Right. UTF-16 can be ruled out rather easily to start with, and the remaining "strange" encodings should not bother us.
Yep, just remember that east-asian languages usually will not have the "insane amount of 0's" we're looking.
Also, only a tiny fraction of the population uses them.
I don't know how accurate is that percentage, given that 1/4 of the world population speaks east-asian languages, but...
We should concentrate on making it work well for 98%, not waste time on making it work badly for 100%.
...I don't know how much of them aren't using UNICODE these days for their source code, so that guess is ok probably.
Those few actually using anything else than 8-bit codepages, UTF-8, and UTF-16 can really be asked to convert to UTF-8 or UTF-16. Since both UTF-8 and UTF-16 are established standards that work excellently, there should not be much to object.
Yes, UTF-8 rocks for programming, thanks to the ASCII part being backwards-compatible. It should be the default nowadays.
What if we use word boundaries to feed complete words to the statistical model?
For example, if we first skip over all ANSI chars to identify candidate "strange chars", and then use Scintilla's word retrieval functions.
If the input text were "Ångström was a phycisist", then we would use "Ångström" for the statistical model, rather than "Åö".
In this case, we do not need to bother what might be a comment or character constant, we don't need to parse programming-language specific stuff, but we still get somewhat of a "complete" fragment (nice oxymoron).

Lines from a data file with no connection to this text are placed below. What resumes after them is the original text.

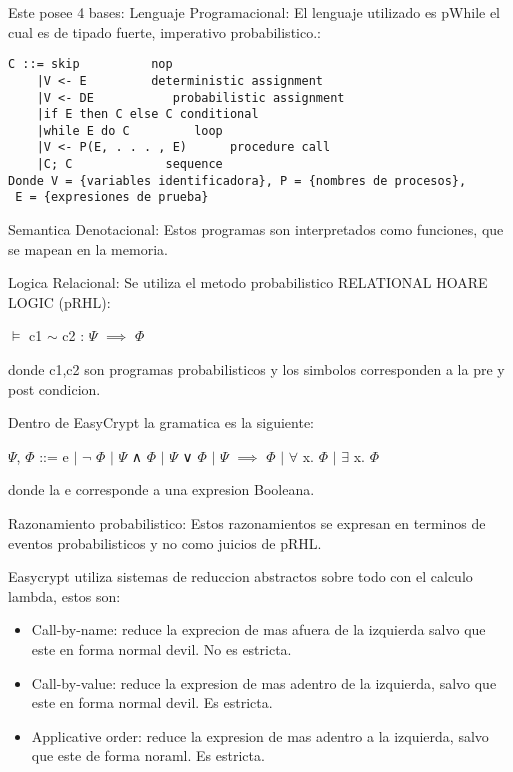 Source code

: \documentclass[runningheads,a4paper]{llncs}
\begin{document}
Este posee 4 bases:
Lenguaje Programacional:
El lenguaje utilizado es pWhile el cual es de tipado fuerte, imperativo probabilistico.:

\begin{Verbatim}
C ::= skip		 	nop
	|V <- E		    deterministic assignment
	|V <- DE		   probabilistic assignment
	|if E then C else C	conditional
	|while E do C	      loop
	|V <- P(E, . . . , E)      procedure call
	|C; C		      sequence
Donde V = {variables identificadora}, P = {nombres de procesos},
 E = {expresiones de prueba}
\end{Verbatim}

Semantica Denotacional:
Estos programas son interpretados como funciones, que se mapean en la memoria.

Logica Relacional: Se utiliza el metodo probabilistico RELATIONAL HOARE LOGIC (pRHL):
		
\centerline{$\models$ c1 $\sim$ c2 : $\Psi$ $\implies$ $\Phi$}	
			
donde c1,c2 son programas probabilisticos y los simbolos corresponden a la pre y post condicion.

Dentro de EasyCrypt la gramatica es la siguiente:

\centerline{$\Psi$, $\Phi$ ::= e $\mid$ $\neg$ $\Phi$ $\mid$ $\Psi$ ∧ $\Phi$ $\mid$ $\Psi$ ∨ $\Phi$ $\mid$ $\Psi$ $\implies$ $\Phi$ $\mid$ $\forall$ x. $\Phi$ $\mid$ $\exists$ x. $\Phi$}

donde la e corresponde a una expresion Booleana.


Razonamiento probabilistico:
Estos razonamientos se expresan en terminos de eventos probabilisticos y no como juicios de pRHL.\cite{article5}


Easycrypt utiliza sistemas de reduccion abstractos sobre todo con el calculo lambda, estos son:

\begin{itemize}

	\item Call-by-name: reduce la exprecion de mas afuera de la izquierda salvo que este en forma normal devil. No es estricta.

	\item Call-by-value: reduce la expresion de mas adentro de la izquierda, salvo que este en forma normal devil. Es estricta.

	\item Applicative order: reduce la expresion de mas adentro a la izquierda, salvo que este de forma noraml. Es estricta.
\end{itemize}
\end{document}
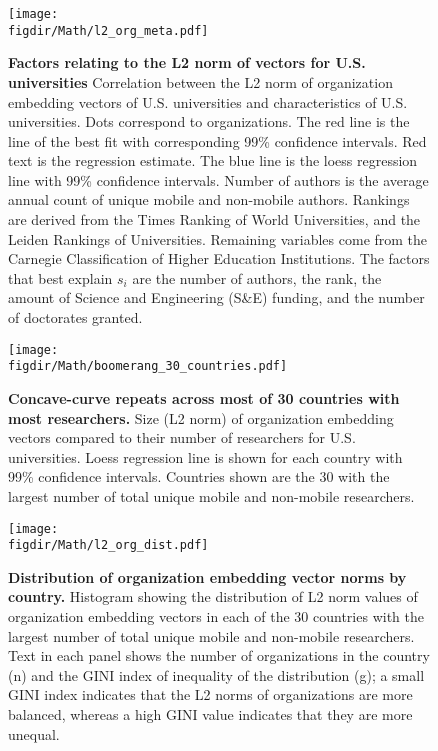 \documentclass[12pt]{article} %
\def\figdir{../Figs}
\begin{document}
%
%
\begin{figure}[hp!]
	\centering
	\texttt{[image: \\figdir/Math/l2\_org\_meta.pdf]}
	\caption{
		\textbf{Factors relating to the L2 norm of vectors for U.S. universities}
		Correlation between the L2 norm of organization embedding vectors of U.S. universities and characteristics of U.S. universities.
		Dots correspond to organizations.
		The red line is the line of  the best fit with corresponding 99\% confidence intervals.
		Red text is the regression estimate.
		The blue line is the loess regression line with 99\% confidence intervals.
		Number of authors is the average annual count of unique mobile and non-mobile authors.
		Rankings are derived from the Times Ranking of World Universities, and the Leiden Rankings of Universities.
		Remaining variables come from the Carnegie Classification of Higher Education Institutions.
		The factors that best explain $s_i$ are the number of authors, the rank, the amount of Science and Engineering (S\&E) funding, and the number of doctorates granted.
	}
	\label{fig:supp:length_vs_metaInfo}
\end{figure}



%
%
\begin{figure}[h!]
	\centering
	\texttt{[image: \\figdir/Math/boomerang\_30\_countries.pdf]}
	\caption{
		\textbf{Concave-curve repeats across most of 30 countries with most researchers.}
		Size (L2 norm) of organization embedding vectors compared to their number of researchers for U.S. universities.
		Loess regression line is shown for each country with 99\% confidence intervals.
		Countries shown are the 30 with the largest number of total unique mobile and non-mobile researchers.
	}
	\label{fig:concave30}
\end{figure}



%
%
\begin{figure}[h!]
	\centering
	\texttt{[image: \\figdir/Math/l2\_org\_dist.pdf]}
	\caption{
		\textbf{Distribution of organization embedding vector norms by country.}
		Histogram showing the distribution of L2 norm values of organization embedding vectors in each of the 30 countries with the largest number of total unique mobile and non-mobile researchers.
		Text in each panel shows the number of organizations in the country (n) and the GINI index of inequality of the distribution (g);
		a small GINI index indicates that the L2 norms of organizations are more balanced, whereas a high GINI value indicates that they are more unequal.
	}
	\label{fig:norm_dist}
\end{figure}






\clearpage
\printbibliography{}
\end{document}
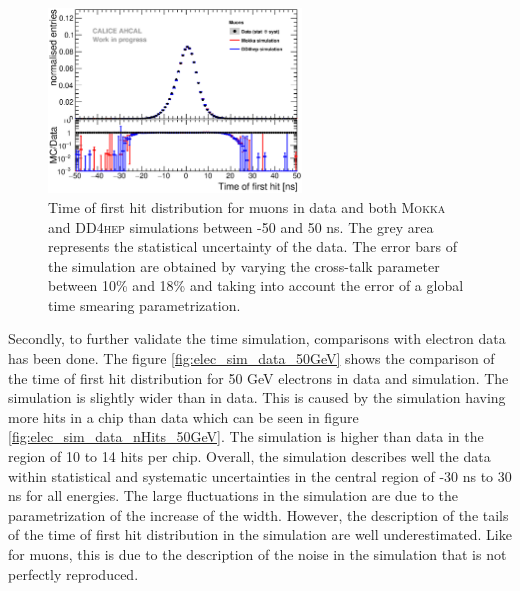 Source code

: \documentclass{JINST}
\newcommand\mokka{\textsc{Mokka}\xspace}
\newcommand\ddhep{\textsc{DD4hep}\xspace}
\begin{document}
\begin{figure}[htbp!]
  \centering
  \includegraphics[width=0.6\textwidth]{fig/Comparison_MokkaDD4hepData_Muons.eps}
  \caption{Time of first hit distribution for muons in data and both \mokka and \ddhep simulations between -50 and 50 ns. The grey area represents the statistical uncertainty of the data. The error bars of the simulation are obtained by varying the cross-talk parameter between 10\% and 18\% and taking into account the error of a global time smearing parametrization.}
  \label{fig:sim_data_muon}
\end{figure}

Secondly, to further validate the time simulation, comparisons with electron data has been done. The figure \ref{fig:elec_sim_data_50GeV} shows the comparison of the time of first hit distribution for 50 GeV electrons in data and simulation. The simulation is slightly wider than in data. This is caused by the simulation having more hits in a chip than data which can be seen in figure \ref{fig:elec_sim_data_nHits_50GeV}. The simulation is higher than data in the region of 10 to 14 hits per chip. Overall, the simulation describes well the data within statistical and systematic uncertainties in the central region of -30 ns to 30 ns for all energies. The large fluctuations in the simulation are due to the parametrization of the increase of the width. However, the description of the tails of the time of first hit distribution in the simulation are well underestimated. Like for muons, this is due to the description of the noise in the simulation that is not perfectly reproduced.
\end{document}
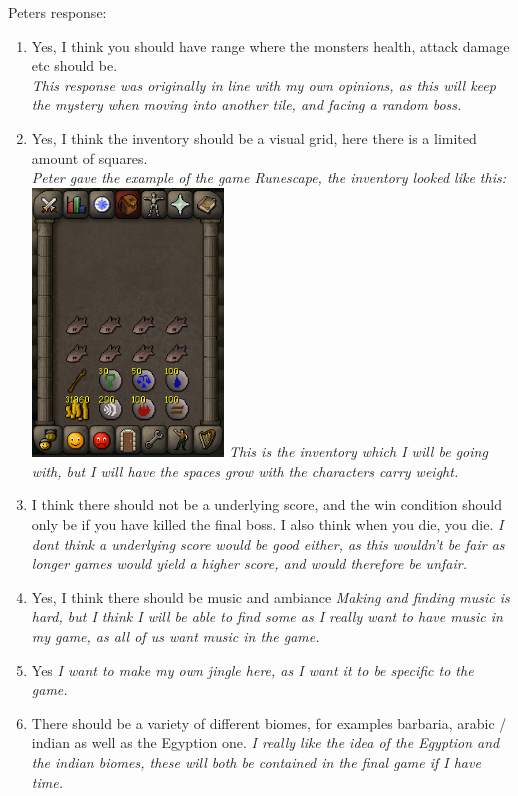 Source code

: \documentclass[14pt]{article}
\begin{document}
\centerline{Peters response:}

\begin{enumerate}
	\item{Yes, I think you should have range where the monsters health, attack damage etc should be. \\}
	\em{This response was originally in line with my own opinions, as this will keep the mystery when moving into another tile, and facing a random boss.}
	
	\item{Yes, I think the inventory should be a visual grid, here there is a limited amount of squares. \\}
	\em{Peter gave the example of the game Runescape, the inventory looked like this:}
	\includegraphics[width = 0.4\textwidth]{RuneScape_Image}
	\em{This is the inventory which I will be going with, but I will have the spaces grow with the characters carry weight.}
	
	\item{I think there should not be a underlying score, and the win condition should only be if you have killed the final boss. I also think when you die, you die.}
	\em{I dont think a underlying score would be good either, as this wouldn't be fair as longer games would yield a higher score, and would therefore be unfair.}
	
	\item{Yes, I think there should be music and ambiance}	
	\em{Making and finding music is hard, but I think I will be able to find some as I really want to have music in my game, as all of us want music in the game.}
	
	\item{Yes}
	\em{I want to make my own jingle here, as I want it to be specific to the game.}
	
	\item{There should be a variety of different biomes, for examples barbaria, arabic / indian as well as the Egyption one.}
	\em{I really like the idea of the Egyption and the indian biomes, these will both be contained in the final game if I have time.}
	

\end{enumerate}
\end{document}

It is a compromise between a full parser and only using a fraction of the statistical data available (the frequencies of "ngstrm" may give a clue, too).
That is a good approach too, but will consume a lot of cpu-resources and statistical analysis. Something to point out is: those statistics can guess wrong,
for example I tend to write english code and english comments, but for some of the words I use my mother tongue (when I don't know the word in english), so I don't think it's an uncommon situation.
Ok, I think we have two good (and not extremely complex) solutions:
1) Try to detect if an "Illegal Unicode sequence" exist. If it exists, show a dialog to the user asking for an encoding, defaulting to the current system encoding.
2) Use a comment parser, like the CodeStatistics Plugin uses. With that block of comments, we'll feed them to the Mozilla encoding detector class.
Either of the two seems to work reasonably for most people, without making statistical analysis from our part, and in a relatively easy way.
What do you think?